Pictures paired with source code
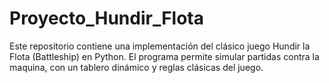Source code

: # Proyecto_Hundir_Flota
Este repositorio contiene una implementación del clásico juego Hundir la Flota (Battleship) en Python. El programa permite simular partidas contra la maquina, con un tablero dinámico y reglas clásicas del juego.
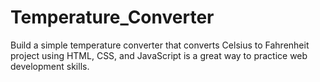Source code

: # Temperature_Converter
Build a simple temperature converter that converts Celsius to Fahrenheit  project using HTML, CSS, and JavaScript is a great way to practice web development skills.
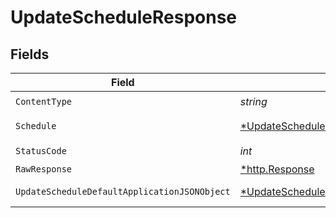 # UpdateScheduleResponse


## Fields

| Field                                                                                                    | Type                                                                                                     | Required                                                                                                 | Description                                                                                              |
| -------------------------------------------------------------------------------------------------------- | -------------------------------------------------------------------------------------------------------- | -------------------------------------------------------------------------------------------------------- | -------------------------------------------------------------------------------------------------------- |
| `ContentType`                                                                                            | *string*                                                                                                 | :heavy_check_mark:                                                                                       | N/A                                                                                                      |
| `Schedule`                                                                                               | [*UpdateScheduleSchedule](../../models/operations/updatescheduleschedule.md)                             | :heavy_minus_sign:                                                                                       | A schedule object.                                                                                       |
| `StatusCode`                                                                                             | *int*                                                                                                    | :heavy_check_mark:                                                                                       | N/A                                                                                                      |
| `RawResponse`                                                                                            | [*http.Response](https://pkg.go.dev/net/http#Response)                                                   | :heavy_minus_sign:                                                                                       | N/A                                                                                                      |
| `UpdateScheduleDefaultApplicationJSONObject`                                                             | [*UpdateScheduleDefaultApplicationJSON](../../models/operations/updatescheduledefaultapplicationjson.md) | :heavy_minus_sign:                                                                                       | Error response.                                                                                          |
---
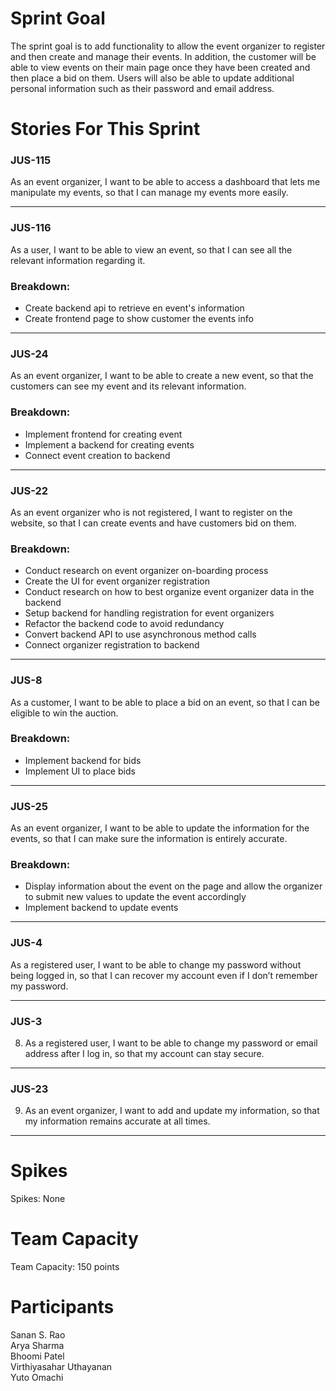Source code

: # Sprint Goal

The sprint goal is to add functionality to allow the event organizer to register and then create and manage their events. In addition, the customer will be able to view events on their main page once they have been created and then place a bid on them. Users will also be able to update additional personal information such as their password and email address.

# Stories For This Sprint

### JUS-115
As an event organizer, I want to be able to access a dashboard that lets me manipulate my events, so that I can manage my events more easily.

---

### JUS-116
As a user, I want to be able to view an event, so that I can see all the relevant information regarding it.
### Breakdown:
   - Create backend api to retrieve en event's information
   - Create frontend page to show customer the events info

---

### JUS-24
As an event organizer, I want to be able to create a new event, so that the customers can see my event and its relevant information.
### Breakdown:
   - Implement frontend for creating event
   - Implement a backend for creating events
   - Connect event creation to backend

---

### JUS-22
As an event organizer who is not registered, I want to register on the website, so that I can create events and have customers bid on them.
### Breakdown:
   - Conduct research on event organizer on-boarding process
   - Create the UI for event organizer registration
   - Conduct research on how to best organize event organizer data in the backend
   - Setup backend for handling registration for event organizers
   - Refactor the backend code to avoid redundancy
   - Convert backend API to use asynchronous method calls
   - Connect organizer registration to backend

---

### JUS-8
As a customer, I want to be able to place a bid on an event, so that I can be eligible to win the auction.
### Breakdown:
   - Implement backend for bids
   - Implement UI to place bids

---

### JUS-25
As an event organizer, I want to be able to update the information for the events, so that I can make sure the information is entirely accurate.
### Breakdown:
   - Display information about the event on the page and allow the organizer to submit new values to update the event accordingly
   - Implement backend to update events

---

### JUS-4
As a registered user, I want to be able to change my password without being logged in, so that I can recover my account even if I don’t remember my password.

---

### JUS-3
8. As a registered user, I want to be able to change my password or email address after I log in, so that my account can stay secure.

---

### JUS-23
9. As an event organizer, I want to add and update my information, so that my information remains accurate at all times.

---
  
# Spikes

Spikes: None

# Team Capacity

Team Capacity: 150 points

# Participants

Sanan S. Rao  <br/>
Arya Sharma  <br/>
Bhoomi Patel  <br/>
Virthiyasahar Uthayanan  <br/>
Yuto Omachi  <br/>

**Goal of the exercise**
Show the lines of the data that hold the word "Connect".

**Reply**
   - Connect event creation to backend
   - Connect organizer registration to backend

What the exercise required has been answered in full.